[Collected data entries]
=== Section Start ===
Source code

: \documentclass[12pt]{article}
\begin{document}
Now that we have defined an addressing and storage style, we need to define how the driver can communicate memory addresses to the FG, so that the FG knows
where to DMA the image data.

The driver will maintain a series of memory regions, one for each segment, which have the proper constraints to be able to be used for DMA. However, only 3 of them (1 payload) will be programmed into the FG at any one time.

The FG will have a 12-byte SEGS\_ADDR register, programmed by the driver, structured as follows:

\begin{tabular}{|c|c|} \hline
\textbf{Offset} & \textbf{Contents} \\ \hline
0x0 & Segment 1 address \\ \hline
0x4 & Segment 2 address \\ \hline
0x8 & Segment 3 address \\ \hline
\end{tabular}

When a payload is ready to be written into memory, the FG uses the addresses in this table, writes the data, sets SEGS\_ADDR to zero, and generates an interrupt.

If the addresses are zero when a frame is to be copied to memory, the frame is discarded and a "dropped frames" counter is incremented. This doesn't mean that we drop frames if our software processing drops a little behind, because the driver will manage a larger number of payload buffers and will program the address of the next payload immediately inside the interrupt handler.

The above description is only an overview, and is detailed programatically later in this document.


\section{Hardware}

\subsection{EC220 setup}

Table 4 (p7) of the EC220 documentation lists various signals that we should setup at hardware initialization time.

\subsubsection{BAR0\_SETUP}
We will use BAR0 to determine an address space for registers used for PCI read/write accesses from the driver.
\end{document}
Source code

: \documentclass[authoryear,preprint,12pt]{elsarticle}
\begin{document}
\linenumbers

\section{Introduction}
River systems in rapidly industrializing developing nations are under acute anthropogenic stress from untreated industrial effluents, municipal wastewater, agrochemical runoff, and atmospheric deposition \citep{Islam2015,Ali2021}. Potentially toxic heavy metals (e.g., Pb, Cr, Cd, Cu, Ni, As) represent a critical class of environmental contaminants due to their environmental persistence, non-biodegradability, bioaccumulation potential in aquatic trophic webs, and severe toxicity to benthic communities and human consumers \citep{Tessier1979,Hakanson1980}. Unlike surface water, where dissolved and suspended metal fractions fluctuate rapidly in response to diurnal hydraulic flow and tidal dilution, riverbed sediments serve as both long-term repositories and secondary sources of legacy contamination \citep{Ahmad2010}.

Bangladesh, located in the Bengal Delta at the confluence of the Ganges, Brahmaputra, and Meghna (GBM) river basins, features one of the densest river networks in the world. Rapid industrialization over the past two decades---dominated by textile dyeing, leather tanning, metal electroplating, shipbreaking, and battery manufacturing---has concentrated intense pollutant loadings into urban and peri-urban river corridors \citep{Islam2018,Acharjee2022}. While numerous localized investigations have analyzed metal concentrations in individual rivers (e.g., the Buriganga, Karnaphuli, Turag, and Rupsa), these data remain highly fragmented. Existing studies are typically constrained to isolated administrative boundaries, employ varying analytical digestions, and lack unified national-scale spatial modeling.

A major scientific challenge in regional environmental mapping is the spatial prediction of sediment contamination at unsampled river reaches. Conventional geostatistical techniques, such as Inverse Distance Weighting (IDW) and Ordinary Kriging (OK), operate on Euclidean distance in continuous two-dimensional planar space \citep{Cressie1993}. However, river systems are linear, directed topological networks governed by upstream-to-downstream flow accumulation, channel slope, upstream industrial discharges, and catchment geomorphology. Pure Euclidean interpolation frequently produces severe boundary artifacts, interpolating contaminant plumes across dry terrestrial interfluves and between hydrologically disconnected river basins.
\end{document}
=== Section End ===
Task description:
Your answer should be each line from the entries that includes the string "spatial".

Output:
Bangladesh, located in the Bengal Delta at the confluence of the Ganges, Brahmaputra, and Meghna (GBM) river basins, features one of the densest river networks in the world. Rapid industrialization over the past two decades---dominated by textile dyeing, leather tanning, metal electroplating, shipbreaking, and battery manufacturing---has concentrated intense pollutant loadings into urban and peri-urban river corridors \citep{Islam2018,Acharjee2022}. While numerous localized investigations have analyzed metal concentrations in individual rivers (e.g., the Buriganga, Karnaphuli, Turag, and Rupsa), these data remain highly fragmented. Existing studies are typically constrained to isolated administrative boundaries, employ varying analytical digestions, and lack unified national-scale spatial modeling.
A major scientific challenge in regional environmental mapping is the spatial prediction of sediment contamination at unsampled river reaches. Conventional geostatistical techniques, such as Inverse Distance Weighting (IDW) and Ordinary Kriging (OK), operate on Euclidean distance in continuous two-dimensional planar space \citep{Cressie1993}. However, river systems are linear, directed topological networks governed by upstream-to-downstream flow accumulation, channel slope, upstream industrial discharges, and catchment geomorphology. Pure Euclidean interpolation frequently produces severe boundary artifacts, interpolating contaminant plumes across dry terrestrial interfluves and between hydrologically disconnected river basins.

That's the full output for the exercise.